(Data entries)
--------------------------------
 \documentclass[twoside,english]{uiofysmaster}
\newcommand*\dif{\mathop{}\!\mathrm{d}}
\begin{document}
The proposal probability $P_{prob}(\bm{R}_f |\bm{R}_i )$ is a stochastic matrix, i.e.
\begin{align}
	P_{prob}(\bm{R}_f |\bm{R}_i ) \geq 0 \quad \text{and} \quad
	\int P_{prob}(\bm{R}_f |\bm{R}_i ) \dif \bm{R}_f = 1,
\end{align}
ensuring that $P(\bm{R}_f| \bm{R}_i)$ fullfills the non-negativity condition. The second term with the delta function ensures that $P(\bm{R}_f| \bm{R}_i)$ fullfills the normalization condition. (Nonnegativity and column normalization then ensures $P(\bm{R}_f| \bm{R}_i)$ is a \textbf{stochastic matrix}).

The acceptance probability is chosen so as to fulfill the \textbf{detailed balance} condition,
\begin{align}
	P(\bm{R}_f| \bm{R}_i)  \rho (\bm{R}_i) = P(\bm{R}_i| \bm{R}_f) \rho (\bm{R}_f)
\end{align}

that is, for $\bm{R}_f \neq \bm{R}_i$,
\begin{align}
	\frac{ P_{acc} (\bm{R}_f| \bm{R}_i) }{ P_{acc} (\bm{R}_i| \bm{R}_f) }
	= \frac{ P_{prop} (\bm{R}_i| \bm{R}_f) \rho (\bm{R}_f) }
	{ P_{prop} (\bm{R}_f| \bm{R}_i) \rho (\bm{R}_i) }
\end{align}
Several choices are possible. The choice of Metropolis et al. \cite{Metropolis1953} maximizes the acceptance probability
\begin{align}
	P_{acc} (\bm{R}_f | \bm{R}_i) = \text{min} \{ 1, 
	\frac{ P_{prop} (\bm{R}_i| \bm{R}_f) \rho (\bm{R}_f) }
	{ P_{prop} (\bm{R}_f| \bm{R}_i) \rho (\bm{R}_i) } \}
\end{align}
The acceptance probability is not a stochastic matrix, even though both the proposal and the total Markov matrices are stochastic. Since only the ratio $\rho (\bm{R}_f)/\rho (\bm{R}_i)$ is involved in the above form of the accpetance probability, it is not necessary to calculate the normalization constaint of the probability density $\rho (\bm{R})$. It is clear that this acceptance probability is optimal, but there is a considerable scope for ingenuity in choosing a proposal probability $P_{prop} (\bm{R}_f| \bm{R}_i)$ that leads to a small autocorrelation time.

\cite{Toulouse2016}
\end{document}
--------------------------------
• **AIM OF THE TASK**
Check each line of the entries above for the string "normalization", and return those that contain it.

• **SOLUTION TO THIS TASK**
ensuring that $P(\bm{R}_f| \bm{R}_i)$ fullfills the non-negativity condition. The second term with the delta function ensures that $P(\bm{R}_f| \bm{R}_i)$ fullfills the normalization condition. (Nonnegativity and column normalization then ensures $P(\bm{R}_f| \bm{R}_i)$ is a \textbf{stochastic matrix}).
The acceptance probability is not a stochastic matrix, even though both the proposal and the total Markov matrices are stochastic. Since only the ratio $\rho (\bm{R}_f)/\rho (\bm{R}_i)$ is involved in the above form of the accpetance probability, it is not necessary to calculate the normalization constaint of the probability density $\rho (\bm{R})$. It is clear that this acceptance probability is optimal, but there is a considerable scope for ingenuity in choosing a proposal probability $P_{prop} (\bm{R}_f| \bm{R}_i)$ that leads to a small autocorrelation time.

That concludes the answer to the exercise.